### ACTIVITY
Tell how many lines in the data below hold the string "meestal"; give nothing but the number.

======== DATA TO USE ========

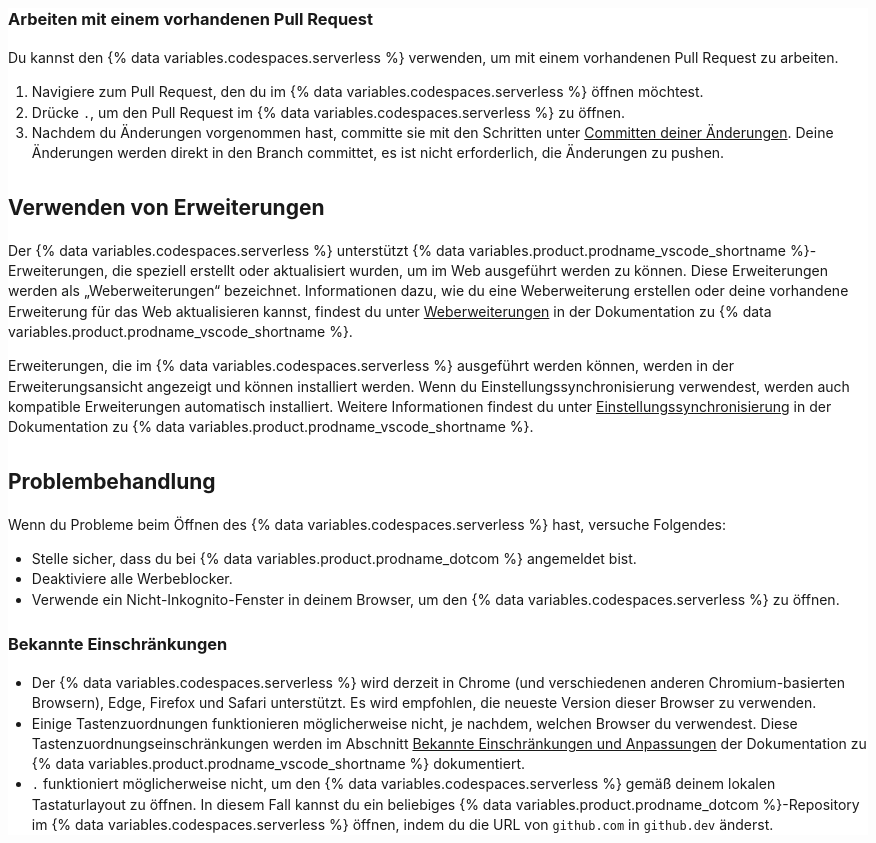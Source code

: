 ### Arbeiten mit einem vorhandenen Pull Request

Du kannst den {% data variables.codespaces.serverless %} verwenden, um mit einem vorhandenen Pull Request zu arbeiten.

1. Navigiere zum Pull Request, den du im {% data variables.codespaces.serverless %} öffnen möchtest.
2. Drücke `.`, um den Pull Request im {% data variables.codespaces.serverless %} zu öffnen.
3. Nachdem du Änderungen vorgenommen hast, committe sie mit den Schritten unter [Committen deiner Änderungen](#commit-your-changes). Deine Änderungen werden direkt in den Branch committet, es ist nicht erforderlich, die Änderungen zu pushen.

## Verwenden von Erweiterungen

Der {% data variables.codespaces.serverless %} unterstützt {% data variables.product.prodname_vscode_shortname %}-Erweiterungen, die speziell erstellt oder aktualisiert wurden, um im Web ausgeführt werden zu können. Diese Erweiterungen werden als „Weberweiterungen“ bezeichnet. Informationen dazu, wie du eine Weberweiterung erstellen oder deine vorhandene Erweiterung für das Web aktualisieren kannst, findest du unter [Weberweiterungen](https://code.visualstudio.com/api/extension-guides/web-extensions) in der Dokumentation zu {% data variables.product.prodname_vscode_shortname %}.

Erweiterungen, die im {% data variables.codespaces.serverless %} ausgeführt werden können, werden in der Erweiterungsansicht angezeigt und können installiert werden. Wenn du Einstellungssynchronisierung verwendest, werden auch kompatible Erweiterungen automatisch installiert. Weitere Informationen findest du unter [Einstellungssynchronisierung](https://code.visualstudio.com/docs/editor/settings-sync) in der Dokumentation zu {% data variables.product.prodname_vscode_shortname %}.


## Problembehandlung

Wenn du Probleme beim Öffnen des {% data variables.codespaces.serverless %} hast, versuche Folgendes:

- Stelle sicher, dass du bei {% data variables.product.prodname_dotcom %} angemeldet bist.
- Deaktiviere alle Werbeblocker.
- Verwende ein Nicht-Inkognito-Fenster in deinem Browser, um den {% data variables.codespaces.serverless %} zu öffnen.

### Bekannte Einschränkungen

- Der {% data variables.codespaces.serverless %} wird derzeit in Chrome (und verschiedenen anderen Chromium-basierten Browsern), Edge, Firefox und Safari unterstützt. Es wird empfohlen, die neueste Version dieser Browser zu verwenden.
- Einige Tastenzuordnungen funktionieren möglicherweise nicht, je nachdem, welchen Browser du verwendest. Diese Tastenzuordnungseinschränkungen werden im Abschnitt [Bekannte Einschränkungen und Anpassungen](https://code.visualstudio.com/docs/remote/codespaces#_known-limitations-and-adaptations) der Dokumentation zu {% data variables.product.prodname_vscode_shortname %} dokumentiert.
- `.` funktioniert möglicherweise nicht, um den {% data variables.codespaces.serverless %} gemäß deinem lokalen Tastaturlayout zu öffnen. In diesem Fall kannst du ein beliebiges {% data variables.product.prodname_dotcom %}-Repository im {% data variables.codespaces.serverless %} öffnen, indem du die URL von `github.com` in `github.dev` änderst.
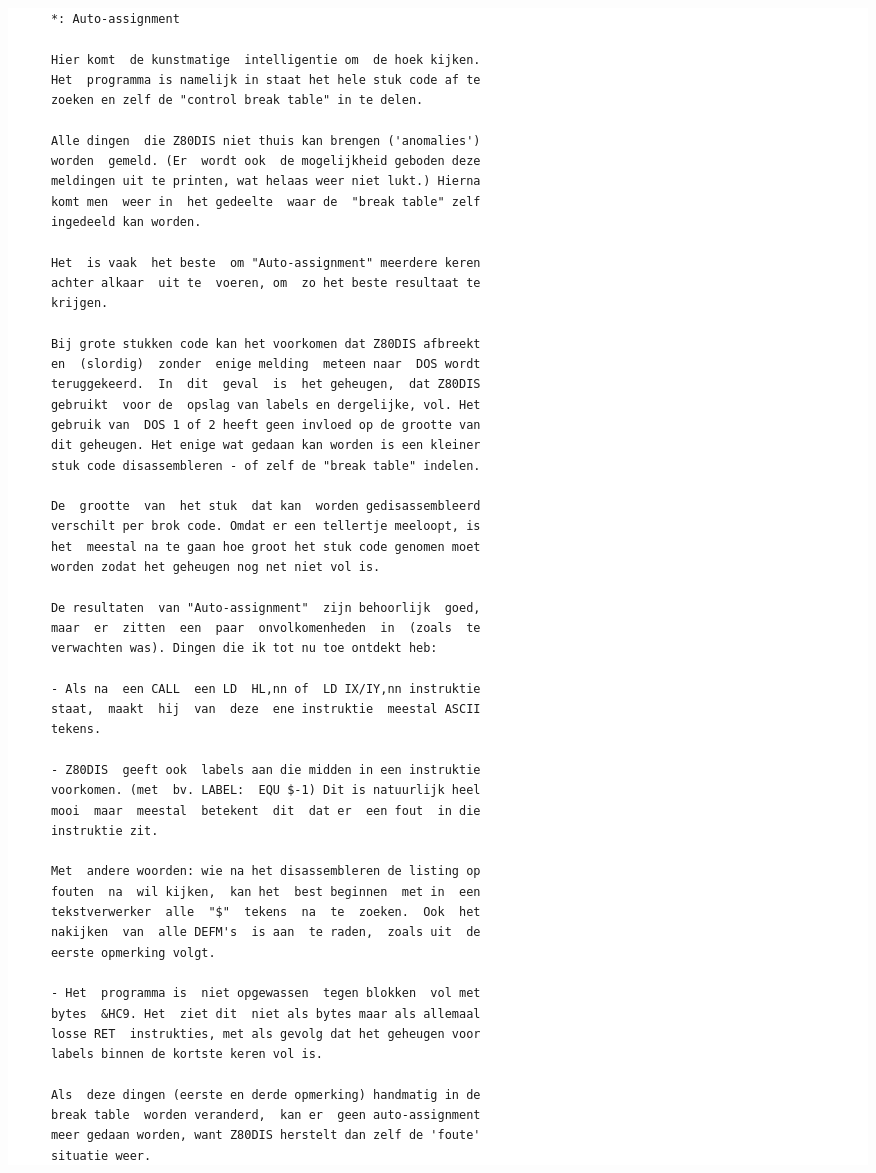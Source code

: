           *: Auto-assignment
          
          Hier komt  de kunstmatige  intelligentie om  de hoek kijken. 
          Het  programma is namelijk in staat het hele stuk code af te 
          zoeken en zelf de "control break table" in te delen.
          
          Alle dingen  die Z80DIS niet thuis kan brengen ('anomalies') 
          worden  gemeld. (Er  wordt ook  de mogelijkheid geboden deze 
          meldingen uit te printen, wat helaas weer niet lukt.) Hierna 
          komt men  weer in  het gedeelte  waar de  "break table" zelf 
          ingedeeld kan worden.
          
          Het  is vaak  het beste  om "Auto-assignment" meerdere keren 
          achter alkaar  uit te  voeren, om  zo het beste resultaat te 
          krijgen.
          
          Bij grote stukken code kan het voorkomen dat Z80DIS afbreekt 
          en  (slordig)  zonder  enige melding  meteen naar  DOS wordt 
          teruggekeerd.  In  dit  geval  is  het geheugen,  dat Z80DIS 
          gebruikt  voor de  opslag van labels en dergelijke, vol. Het 
          gebruik van  DOS 1 of 2 heeft geen invloed op de grootte van 
          dit geheugen. Het enige wat gedaan kan worden is een kleiner 
          stuk code disassembleren - of zelf de "break table" indelen.
          
          De  grootte  van  het stuk  dat kan  worden gedisassembleerd 
          verschilt per brok code. Omdat er een tellertje meeloopt, is 
          het  meestal na te gaan hoe groot het stuk code genomen moet 
          worden zodat het geheugen nog net niet vol is.
          
          De resultaten  van "Auto-assignment"  zijn behoorlijk  goed, 
          maar  er  zitten  een  paar  onvolkomenheden  in  (zoals  te 
          verwachten was). Dingen die ik tot nu toe ontdekt heb:
          
          - Als na  een CALL  een LD  HL,nn of  LD IX/IY,nn instruktie 
          staat,  maakt  hij  van  deze  ene instruktie  meestal ASCII 
          tekens.
          
          - Z80DIS  geeft ook  labels aan die midden in een instruktie 
          voorkomen. (met  bv. LABEL:  EQU $-1) Dit is natuurlijk heel 
          mooi  maar  meestal  betekent  dit  dat er  een fout  in die 
          instruktie zit.
          
          Met  andere woorden: wie na het disassembleren de listing op 
          fouten  na  wil kijken,  kan het  best beginnen  met in  een 
          tekstverwerker  alle  "$"  tekens  na  te  zoeken.  Ook  het 
          nakijken  van  alle DEFM's  is aan  te raden,  zoals uit  de 
          eerste opmerking volgt.
          
          - Het  programma is  niet opgewassen  tegen blokken  vol met 
          bytes  &HC9. Het  ziet dit  niet als bytes maar als allemaal 
          losse RET  instrukties, met als gevolg dat het geheugen voor 
          labels binnen de kortste keren vol is.
          
          Als  deze dingen (eerste en derde opmerking) handmatig in de 
          break table  worden veranderd,  kan er  geen auto-assignment 
          meer gedaan worden, want Z80DIS herstelt dan zelf de 'foute' 
          situatie weer.
          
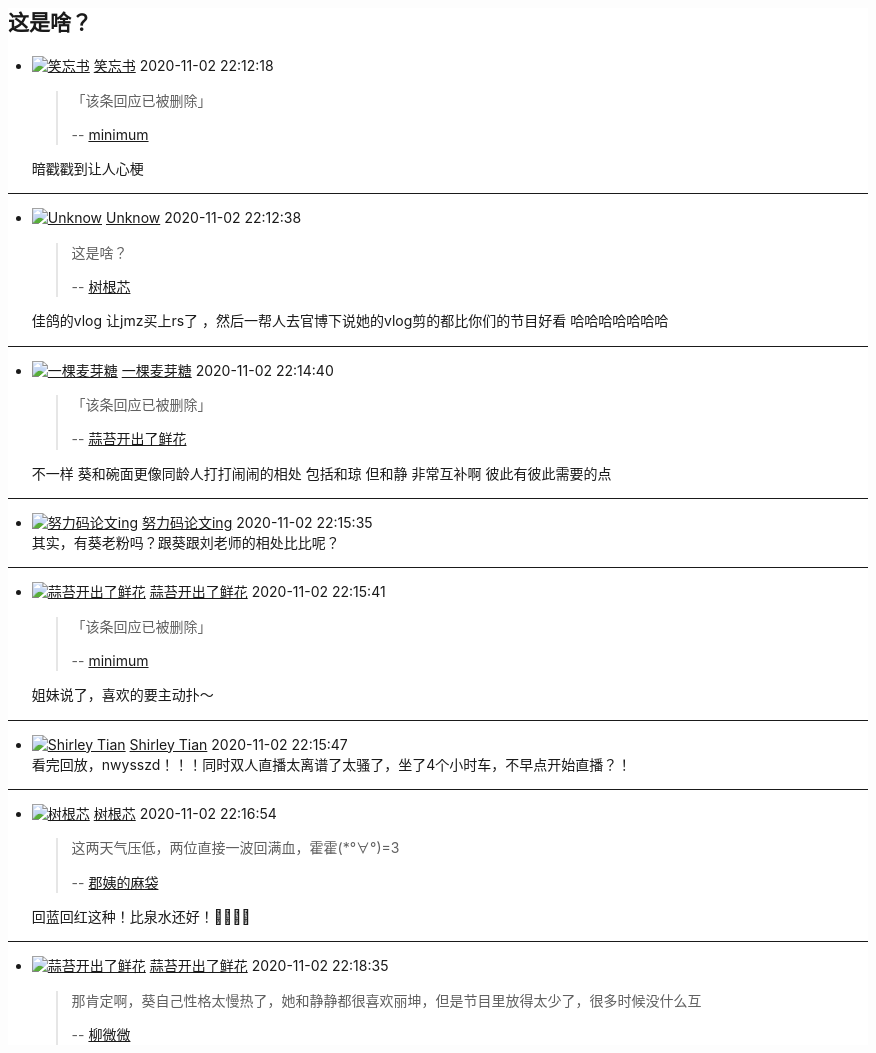   这是啥？  
---
* [![笑忘书](../../image/icon/u40401623-2.jpg)](https://www.douban.com/people/40401623/)    [笑忘书](https://www.douban.com/people/40401623/)    2020-11-02 22:12:18  
  >「该条回应已被删除」  
  >
  >-- [minimum](https://www.douban.com/people/218236166/)  
  
  暗戳戳到让人心梗  
---
* [![Unknow](../../image/icon/u219306324-4.jpg)](https://www.douban.com/people/219306324/)    [Unknow](https://www.douban.com/people/219306324/)    2020-11-02 22:12:38  
  >这是啥？  
  >
  >-- [树根芯](https://www.douban.com/people/150517926/)  
  
  佳鸽的vlog 让jmz买上rs了 ，然后一帮人去官博下说她的vlog剪的都比你们的节目好看 哈哈哈哈哈哈哈  
---
* [![一棵麦芽糖](../../image/icon/u114181779-2.jpg)](https://www.douban.com/people/114181779/)    [一棵麦芽糖](https://www.douban.com/people/114181779/)    2020-11-02 22:14:40  
  >「该条回应已被删除」  
  >
  >-- [蒜苔开出了鲜花](https://www.douban.com/people/26765466/)  
  
  不一样  葵和碗面更像同龄人打打闹闹的相处  包括和琼  但和静 非常互补啊  彼此有彼此需要的点  
---
* [![努力码论文ing](../../image/icon/u191716333-6.jpg)](https://www.douban.com/people/191716333/)    [努力码论文ing](https://www.douban.com/people/191716333/)    2020-11-02 22:15:35  
  其实，有葵老粉吗？跟葵跟刘老师的相处比比呢？  
---
* [![蒜苔开出了鲜花](../../image/icon/u26765466-1.jpg)](https://www.douban.com/people/26765466/)    [蒜苔开出了鲜花](https://www.douban.com/people/26765466/)    2020-11-02 22:15:41  
  >「该条回应已被删除」  
  >
  >-- [minimum](https://www.douban.com/people/218236166/)  
  
  姐妹说了，喜欢的要主动扑～  
---
* [![Shirley Tian](../../image/icon/u150047836-2.jpg)](https://www.douban.com/people/150047836/)    [Shirley Tian](https://www.douban.com/people/150047836/)    2020-11-02 22:15:47  
  看完回放，nwysszd！！！同时双人直播太离谱了太骚了，坐了4个小时车，不早点开始直播？！  
---
* [![树根芯](../../image/icon/u150517926-1.jpg)](https://www.douban.com/people/150517926/)    [树根芯](https://www.douban.com/people/150517926/)    2020-11-02 22:16:54  
  >这两天气压低，两位直接一波回满血，霍霍(*°∀°)=3  
  >
  >-- [郡姨的麻袋](https://www.douban.com/people/144779262/)  
  
  回蓝回红这种！比泉水还好！🤣🤣🤣🤣  
---
* [![蒜苔开出了鲜花](../../image/icon/u26765466-1.jpg)](https://www.douban.com/people/26765466/)    [蒜苔开出了鲜花](https://www.douban.com/people/26765466/)    2020-11-02 22:18:35  
  >那肯定啊，葵自己性格太慢热了，她和静静都很喜欢丽坤，但是节目里放得太少了，很多时候没什么互  
  >
  >-- [柳微微](https://www.douban.com/people/149620484/)  
  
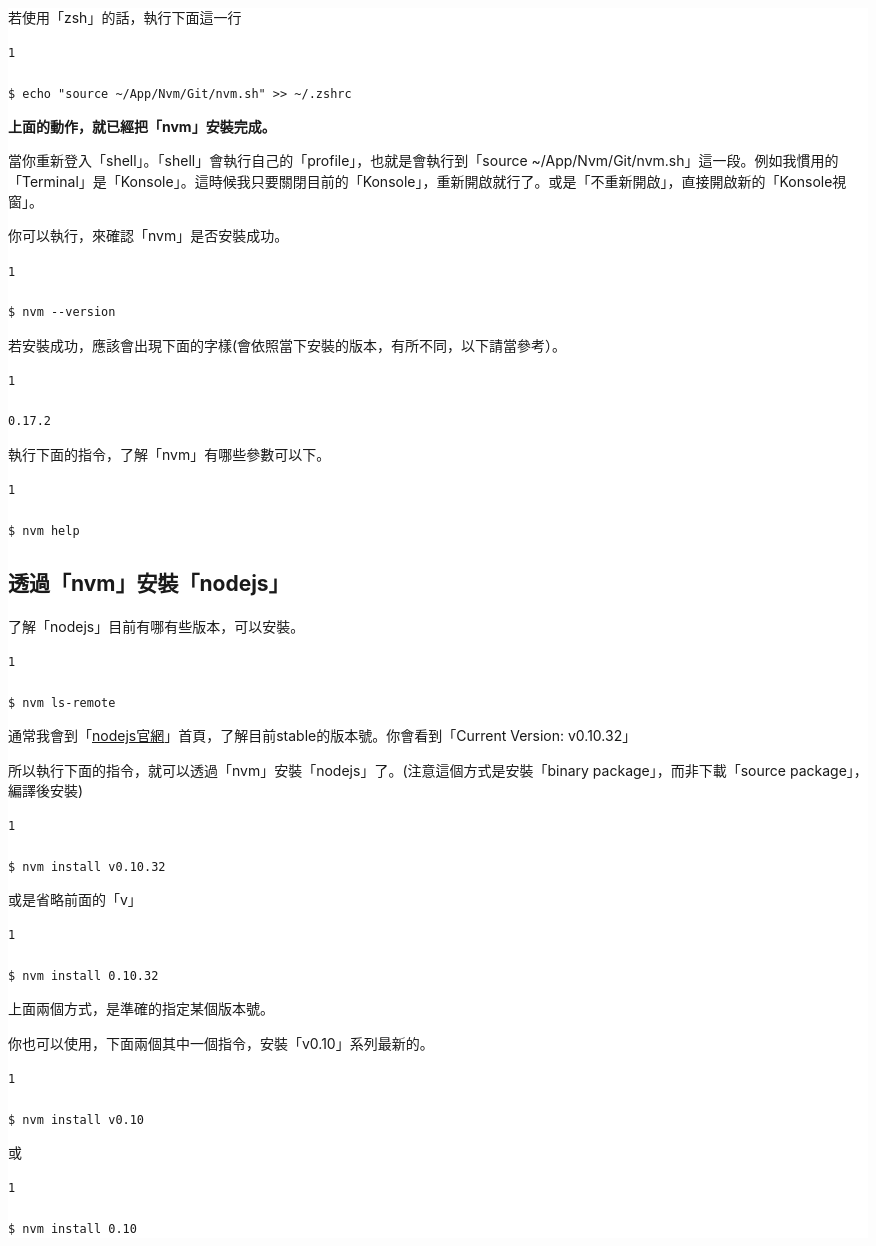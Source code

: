 若使用「zsh」的話，執行下面這一行
    
    1
    
    $ echo "source ~/App/Nvm/Git/nvm.sh" >> ~/.zshrc

**上面的動作，就已經把「nvm」安裝完成。**

當你重新登入「shell」。「shell」會執行自己的「profile」，也就是會執行到「source ~/App/Nvm/Git/nvm.sh」這一段。例如我慣用的「Terminal」是「Konsole」。這時候我只要關閉目前的「Konsole」，重新開啟就行了。或是「不重新開啟」，直接開啟新的「Konsole視窗」。

你可以執行，來確認「nvm」是否安裝成功。
    
    1
    
    $ nvm --version

若安裝成功，應該會出現下面的字樣(會依照當下安裝的版本，有所不同，以下請當參考）。
    
    1
    
    0.17.2

執行下面的指令，了解「nvm」有哪些參數可以下。
    
    1
    
    $ nvm help

## 透過「nvm」安裝「nodejs」

了解「nodejs」目前有哪有些版本，可以安裝。
    
    1
    
    $ nvm ls-remote

通常我會到「[nodejs官網](http://nodejs.org/)」首頁，了解目前stable的版本號。你會看到「Current Version: v0.10.32」

所以執行下面的指令，就可以透過「nvm」安裝「nodejs」了。(注意這個方式是安裝「binary package」，而非下載「source package」，編譯後安裝)
    
    1
    
    $ nvm install v0.10.32

或是省略前面的「v」
    
    1
    
    $ nvm install 0.10.32

上面兩個方式，是準確的指定某個版本號。

你也可以使用，下面兩個其中一個指令，安裝「v0.10」系列最新的。
    
    1
    
    $ nvm install v0.10

或
    
    1
    
    $ nvm install 0.10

========

### RESPONSE TO THE TASK
3